WHAT TO PRODUCE
From the first line to the last, print the data exactly as it appears.

INPUT FOR THIS TASK
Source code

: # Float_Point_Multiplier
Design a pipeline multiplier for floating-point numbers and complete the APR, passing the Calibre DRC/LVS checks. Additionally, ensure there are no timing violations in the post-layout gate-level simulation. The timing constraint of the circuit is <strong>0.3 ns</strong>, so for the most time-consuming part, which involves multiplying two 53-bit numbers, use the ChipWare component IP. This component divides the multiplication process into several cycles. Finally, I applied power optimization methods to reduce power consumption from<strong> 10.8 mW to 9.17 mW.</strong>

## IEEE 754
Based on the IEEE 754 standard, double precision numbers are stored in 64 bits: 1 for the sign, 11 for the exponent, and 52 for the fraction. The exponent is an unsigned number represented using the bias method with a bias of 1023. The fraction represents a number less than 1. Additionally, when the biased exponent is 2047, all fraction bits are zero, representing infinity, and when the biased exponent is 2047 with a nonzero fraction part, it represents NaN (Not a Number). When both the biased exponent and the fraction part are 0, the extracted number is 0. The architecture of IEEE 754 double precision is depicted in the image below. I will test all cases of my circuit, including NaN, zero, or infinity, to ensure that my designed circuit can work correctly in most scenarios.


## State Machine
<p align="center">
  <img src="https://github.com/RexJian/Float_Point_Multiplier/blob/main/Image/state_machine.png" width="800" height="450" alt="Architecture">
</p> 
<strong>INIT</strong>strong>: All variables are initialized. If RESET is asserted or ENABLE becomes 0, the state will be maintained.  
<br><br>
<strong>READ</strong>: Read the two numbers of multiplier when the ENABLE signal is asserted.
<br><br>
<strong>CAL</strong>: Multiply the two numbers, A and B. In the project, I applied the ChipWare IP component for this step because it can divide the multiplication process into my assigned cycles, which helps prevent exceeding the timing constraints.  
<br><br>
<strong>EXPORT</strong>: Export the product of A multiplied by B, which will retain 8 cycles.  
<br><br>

REPLY
Source code

: # Float_Point_Multiplier
Design a pipeline multiplier for floating-point numbers and complete the APR, passing the Calibre DRC/LVS checks. Additionally, ensure there are no timing violations in the post-layout gate-level simulation. The timing constraint of the circuit is <strong>0.3 ns</strong>, so for the most time-consuming part, which involves multiplying two 53-bit numbers, use the ChipWare component IP. This component divides the multiplication process into several cycles. Finally, I applied power optimization methods to reduce power consumption from<strong> 10.8 mW to 9.17 mW.</strong>

## IEEE 754
Based on the IEEE 754 standard, double precision numbers are stored in 64 bits: 1 for the sign, 11 for the exponent, and 52 for the fraction. The exponent is an unsigned number represented using the bias method with a bias of 1023. The fraction represents a number less than 1. Additionally, when the biased exponent is 2047, all fraction bits are zero, representing infinity, and when the biased exponent is 2047 with a nonzero fraction part, it represents NaN (Not a Number). When both the biased exponent and the fraction part are 0, the extracted number is 0. The architecture of IEEE 754 double precision is depicted in the image below. I will test all cases of my circuit, including NaN, zero, or infinity, to ensure that my designed circuit can work correctly in most scenarios.


## State Machine
<p align="center">
  <img src="https://github.com/RexJian/Float_Point_Multiplier/blob/main/Image/state_machine.png" width="800" height="450" alt="Architecture">
</p> 
<strong>INIT</strong>strong>: All variables are initialized. If RESET is asserted or ENABLE becomes 0, the state will be maintained.  
<br><br>
<strong>READ</strong>: Read the two numbers of multiplier when the ENABLE signal is asserted.
<br><br>
<strong>CAL</strong>: Multiply the two numbers, A and B. In the project, I applied the ChipWare IP component for this step because it can divide the multiplication process into my assigned cycles, which helps prevent exceeding the timing constraints.  
<br><br>
<strong>EXPORT</strong>: Export the product of A multiplied by B, which will retain 8 cycles.  
<br><br>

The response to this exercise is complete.